Nothing but the pictures should go missing; return all the entries below exactly.
Data records Start Marker
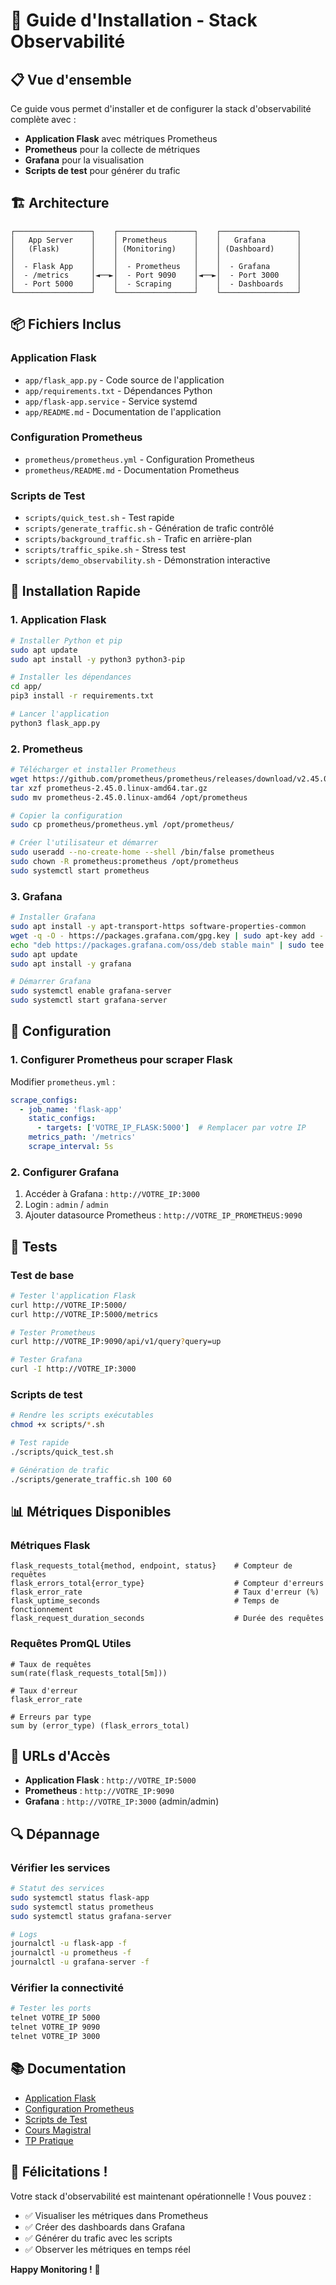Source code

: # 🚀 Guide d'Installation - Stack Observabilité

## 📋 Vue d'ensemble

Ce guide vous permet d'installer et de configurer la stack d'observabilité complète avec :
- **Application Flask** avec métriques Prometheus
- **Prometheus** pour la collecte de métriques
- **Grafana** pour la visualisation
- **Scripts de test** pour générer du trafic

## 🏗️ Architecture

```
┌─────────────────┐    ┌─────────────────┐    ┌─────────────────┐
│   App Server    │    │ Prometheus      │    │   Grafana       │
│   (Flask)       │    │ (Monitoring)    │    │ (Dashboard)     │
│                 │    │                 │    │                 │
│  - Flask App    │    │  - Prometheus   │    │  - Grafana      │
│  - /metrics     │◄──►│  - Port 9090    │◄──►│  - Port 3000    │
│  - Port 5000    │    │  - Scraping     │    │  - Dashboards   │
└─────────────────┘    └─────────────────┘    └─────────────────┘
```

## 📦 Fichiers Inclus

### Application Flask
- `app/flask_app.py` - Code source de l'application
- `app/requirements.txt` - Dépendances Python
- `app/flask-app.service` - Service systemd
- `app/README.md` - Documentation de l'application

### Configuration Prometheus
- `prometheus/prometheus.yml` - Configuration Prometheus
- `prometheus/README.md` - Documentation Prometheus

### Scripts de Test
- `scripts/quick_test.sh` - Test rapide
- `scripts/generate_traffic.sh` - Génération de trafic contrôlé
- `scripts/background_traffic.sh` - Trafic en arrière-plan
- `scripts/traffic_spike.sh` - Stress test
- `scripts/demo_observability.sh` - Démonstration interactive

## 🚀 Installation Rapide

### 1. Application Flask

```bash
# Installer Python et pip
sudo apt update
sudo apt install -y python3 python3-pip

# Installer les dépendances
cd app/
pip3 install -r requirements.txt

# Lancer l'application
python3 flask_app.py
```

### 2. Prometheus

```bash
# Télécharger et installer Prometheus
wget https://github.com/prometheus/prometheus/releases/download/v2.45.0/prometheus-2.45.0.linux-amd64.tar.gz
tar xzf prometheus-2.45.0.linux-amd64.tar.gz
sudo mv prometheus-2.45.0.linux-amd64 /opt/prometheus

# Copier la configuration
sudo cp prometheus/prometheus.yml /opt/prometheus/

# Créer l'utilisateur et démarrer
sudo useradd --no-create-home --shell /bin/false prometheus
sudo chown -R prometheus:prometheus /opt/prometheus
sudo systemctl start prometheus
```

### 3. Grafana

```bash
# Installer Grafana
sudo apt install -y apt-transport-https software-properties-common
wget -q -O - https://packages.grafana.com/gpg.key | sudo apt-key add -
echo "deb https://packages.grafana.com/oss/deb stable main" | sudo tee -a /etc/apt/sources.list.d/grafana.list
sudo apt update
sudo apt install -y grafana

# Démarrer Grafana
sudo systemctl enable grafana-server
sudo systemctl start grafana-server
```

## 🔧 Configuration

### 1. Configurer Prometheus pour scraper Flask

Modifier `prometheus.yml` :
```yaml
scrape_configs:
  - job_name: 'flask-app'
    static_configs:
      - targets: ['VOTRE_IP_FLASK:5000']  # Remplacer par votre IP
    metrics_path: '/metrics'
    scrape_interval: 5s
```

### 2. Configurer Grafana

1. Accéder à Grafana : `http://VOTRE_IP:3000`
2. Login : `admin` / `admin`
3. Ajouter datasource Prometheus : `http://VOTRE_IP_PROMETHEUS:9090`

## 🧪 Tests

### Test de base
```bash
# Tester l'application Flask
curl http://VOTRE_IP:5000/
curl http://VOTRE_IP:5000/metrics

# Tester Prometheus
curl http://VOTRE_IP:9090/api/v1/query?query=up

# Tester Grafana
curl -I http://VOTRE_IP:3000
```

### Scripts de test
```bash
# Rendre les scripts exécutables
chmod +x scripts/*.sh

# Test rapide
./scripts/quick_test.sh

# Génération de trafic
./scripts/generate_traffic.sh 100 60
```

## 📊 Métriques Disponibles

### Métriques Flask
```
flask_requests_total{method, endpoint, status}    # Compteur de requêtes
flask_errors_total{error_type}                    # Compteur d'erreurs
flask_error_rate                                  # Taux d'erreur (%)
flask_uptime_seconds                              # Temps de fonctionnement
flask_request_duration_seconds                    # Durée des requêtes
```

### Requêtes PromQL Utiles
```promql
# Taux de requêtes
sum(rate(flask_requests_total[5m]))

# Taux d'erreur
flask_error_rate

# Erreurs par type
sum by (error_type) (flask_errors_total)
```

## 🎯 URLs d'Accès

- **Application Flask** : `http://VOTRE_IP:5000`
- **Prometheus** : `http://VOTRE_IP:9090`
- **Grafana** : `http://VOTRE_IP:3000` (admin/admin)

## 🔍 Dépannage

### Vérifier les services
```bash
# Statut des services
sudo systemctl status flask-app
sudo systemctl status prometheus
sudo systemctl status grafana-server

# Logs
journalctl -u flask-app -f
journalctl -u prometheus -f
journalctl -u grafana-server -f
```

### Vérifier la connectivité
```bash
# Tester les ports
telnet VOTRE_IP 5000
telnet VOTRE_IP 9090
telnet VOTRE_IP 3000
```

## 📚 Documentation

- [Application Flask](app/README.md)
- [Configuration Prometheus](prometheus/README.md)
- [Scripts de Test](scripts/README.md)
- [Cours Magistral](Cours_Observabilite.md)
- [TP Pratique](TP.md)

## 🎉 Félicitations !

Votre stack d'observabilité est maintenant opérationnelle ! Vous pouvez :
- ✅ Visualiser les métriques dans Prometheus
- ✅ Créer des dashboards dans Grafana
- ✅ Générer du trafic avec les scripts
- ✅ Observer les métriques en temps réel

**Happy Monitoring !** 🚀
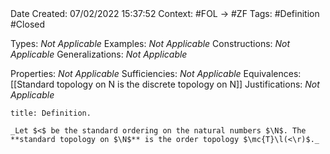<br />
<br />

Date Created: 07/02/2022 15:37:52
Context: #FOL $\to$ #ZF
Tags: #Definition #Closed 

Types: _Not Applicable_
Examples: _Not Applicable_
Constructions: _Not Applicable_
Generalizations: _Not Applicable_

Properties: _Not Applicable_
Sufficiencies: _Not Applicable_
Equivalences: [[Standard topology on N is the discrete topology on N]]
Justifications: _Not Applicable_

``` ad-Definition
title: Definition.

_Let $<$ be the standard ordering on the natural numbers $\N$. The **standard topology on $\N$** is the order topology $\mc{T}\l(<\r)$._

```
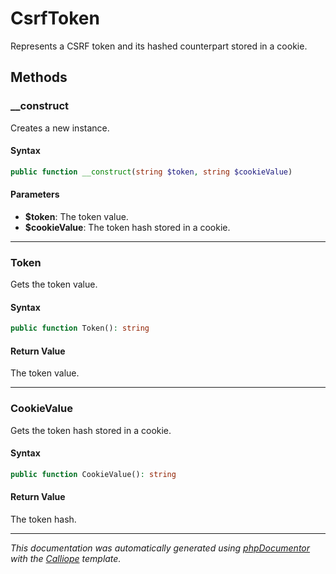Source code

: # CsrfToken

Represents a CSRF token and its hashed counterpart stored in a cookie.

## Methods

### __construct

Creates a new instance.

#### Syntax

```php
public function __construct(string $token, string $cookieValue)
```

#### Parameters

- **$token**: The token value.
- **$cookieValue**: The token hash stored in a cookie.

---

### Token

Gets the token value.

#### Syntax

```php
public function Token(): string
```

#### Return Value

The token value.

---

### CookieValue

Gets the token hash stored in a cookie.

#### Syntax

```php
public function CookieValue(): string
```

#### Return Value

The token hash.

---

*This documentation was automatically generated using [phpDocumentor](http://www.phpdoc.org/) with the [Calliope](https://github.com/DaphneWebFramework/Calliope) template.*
Data records End Marker
- **Task solution**:
Source code

: # 🚀 Guide d'Installation - Stack Observabilité

## 📋 Vue d'ensemble

Ce guide vous permet d'installer et de configurer la stack d'observabilité complète avec :
- **Application Flask** avec métriques Prometheus
- **Prometheus** pour la collecte de métriques
- **Grafana** pour la visualisation
- **Scripts de test** pour générer du trafic

## 🏗️ Architecture

```
┌─────────────────┐    ┌─────────────────┐    ┌─────────────────┐
│   App Server    │    │ Prometheus      │    │   Grafana       │
│   (Flask)       │    │ (Monitoring)    │    │ (Dashboard)     │
│                 │    │                 │    │                 │
│  - Flask App    │    │  - Prometheus   │    │  - Grafana      │
│  - /metrics     │◄──►│  - Port 9090    │◄──►│  - Port 3000    │
│  - Port 5000    │    │  - Scraping     │    │  - Dashboards   │
└─────────────────┘    └─────────────────┘    └─────────────────┘
```

## 📦 Fichiers Inclus

### Application Flask
- `app/flask_app.py` - Code source de l'application
- `app/requirements.txt` - Dépendances Python
- `app/flask-app.service` - Service systemd
- `app/README.md` - Documentation de l'application

### Configuration Prometheus
- `prometheus/prometheus.yml` - Configuration Prometheus
- `prometheus/README.md` - Documentation Prometheus

### Scripts de Test
- `scripts/quick_test.sh` - Test rapide
- `scripts/generate_traffic.sh` - Génération de trafic contrôlé
- `scripts/background_traffic.sh` - Trafic en arrière-plan
- `scripts/traffic_spike.sh` - Stress test
- `scripts/demo_observability.sh` - Démonstration interactive

## 🚀 Installation Rapide

### 1. Application Flask

```bash
# Installer Python et pip
sudo apt update
sudo apt install -y python3 python3-pip

# Installer les dépendances
cd app/
pip3 install -r requirements.txt

# Lancer l'application
python3 flask_app.py
```

### 2. Prometheus

```bash
# Télécharger et installer Prometheus
wget https://github.com/prometheus/prometheus/releases/download/v2.45.0/prometheus-2.45.0.linux-amd64.tar.gz
tar xzf prometheus-2.45.0.linux-amd64.tar.gz
sudo mv prometheus-2.45.0.linux-amd64 /opt/prometheus

# Copier la configuration
sudo cp prometheus/prometheus.yml /opt/prometheus/

# Créer l'utilisateur et démarrer
sudo useradd --no-create-home --shell /bin/false prometheus
sudo chown -R prometheus:prometheus /opt/prometheus
sudo systemctl start prometheus
```

### 3. Grafana

```bash
# Installer Grafana
sudo apt install -y apt-transport-https software-properties-common
wget -q -O - https://packages.grafana.com/gpg.key | sudo apt-key add -
echo "deb https://packages.grafana.com/oss/deb stable main" | sudo tee -a /etc/apt/sources.list.d/grafana.list
sudo apt update
sudo apt install -y grafana

# Démarrer Grafana
sudo systemctl enable grafana-server
sudo systemctl start grafana-server
```

## 🔧 Configuration

### 1. Configurer Prometheus pour scraper Flask

Modifier `prometheus.yml` :
```yaml
scrape_configs:
  - job_name: 'flask-app'
    static_configs:
      - targets: ['VOTRE_IP_FLASK:5000']  # Remplacer par votre IP
    metrics_path: '/metrics'
    scrape_interval: 5s
```

### 2. Configurer Grafana

1. Accéder à Grafana : `http://VOTRE_IP:3000`
2. Login : `admin` / `admin`
3. Ajouter datasource Prometheus : `http://VOTRE_IP_PROMETHEUS:9090`

## 🧪 Tests

### Test de base
```bash
# Tester l'application Flask
curl http://VOTRE_IP:5000/
curl http://VOTRE_IP:5000/metrics

# Tester Prometheus
curl http://VOTRE_IP:9090/api/v1/query?query=up

# Tester Grafana
curl -I http://VOTRE_IP:3000
```

### Scripts de test
```bash
# Rendre les scripts exécutables
chmod +x scripts/*.sh

# Test rapide
./scripts/quick_test.sh

# Génération de trafic
./scripts/generate_traffic.sh 100 60
```

## 📊 Métriques Disponibles

### Métriques Flask
```
flask_requests_total{method, endpoint, status}    # Compteur de requêtes
flask_errors_total{error_type}                    # Compteur d'erreurs
flask_error_rate                                  # Taux d'erreur (%)
flask_uptime_seconds                              # Temps de fonctionnement
flask_request_duration_seconds                    # Durée des requêtes
```

### Requêtes PromQL Utiles
```promql
# Taux de requêtes
sum(rate(flask_requests_total[5m]))

# Taux d'erreur
flask_error_rate

# Erreurs par type
sum by (error_type) (flask_errors_total)
```

## 🎯 URLs d'Accès

- **Application Flask** : `http://VOTRE_IP:5000`
- **Prometheus** : `http://VOTRE_IP:9090`
- **Grafana** : `http://VOTRE_IP:3000` (admin/admin)

## 🔍 Dépannage

### Vérifier les services
```bash
# Statut des services
sudo systemctl status flask-app
sudo systemctl status prometheus
sudo systemctl status grafana-server

# Logs
journalctl -u flask-app -f
journalctl -u prometheus -f
journalctl -u grafana-server -f
```

### Vérifier la connectivité
```bash
# Tester les ports
telnet VOTRE_IP 5000
telnet VOTRE_IP 9090
telnet VOTRE_IP 3000
```

## 📚 Documentation

- [Application Flask](app/README.md)
- [Configuration Prometheus](prometheus/README.md)
- [Scripts de Test](scripts/README.md)
- [Cours Magistral](Cours_Observabilite.md)
- [TP Pratique](TP.md)

## 🎉 Félicitations !

Votre stack d'observabilité est maintenant opérationnelle ! Vous pouvez :
- ✅ Visualiser les métriques dans Prometheus
- ✅ Créer des dashboards dans Grafana
- ✅ Générer du trafic avec les scripts
- ✅ Observer les métriques en temps réel

**Happy Monitoring !** 🚀
<br />
<br />

Date Created: 07/02/2022 15:37:52
Context: #FOL $\to$ #ZF
Tags: #Definition #Closed 

Types: _Not Applicable_
Examples: _Not Applicable_
Constructions: _Not Applicable_
Generalizations: _Not Applicable_

Properties: _Not Applicable_
Sufficiencies: _Not Applicable_
Equivalences: [[Standard topology on N is the discrete topology on N]]
Justifications: _Not Applicable_

``` ad-Definition
title: Definition.

_Let $<$ be the standard ordering on the natural numbers $\N$. The **standard topology on $\N$** is the order topology $\mc{T}\l(<\r)$._

```
Source code

: # CsrfToken

Represents a CSRF token and its hashed counterpart stored in a cookie.

## Methods

### __construct

Creates a new instance.

#### Syntax

```php
public function __construct(string $token, string $cookieValue)
```

#### Parameters

- **$token**: The token value.
- **$cookieValue**: The token hash stored in a cookie.

---

### Token

Gets the token value.

#### Syntax

```php
public function Token(): string
```

#### Return Value

The token value.

---

### CookieValue

Gets the token hash stored in a cookie.

#### Syntax

```php
public function CookieValue(): string
```

#### Return Value

The token hash.

---

*This documentation was automatically generated using [phpDocumentor](http://www.phpdoc.org/) with the [Calliope](https://github.com/DaphneWebFramework/Calliope) template.*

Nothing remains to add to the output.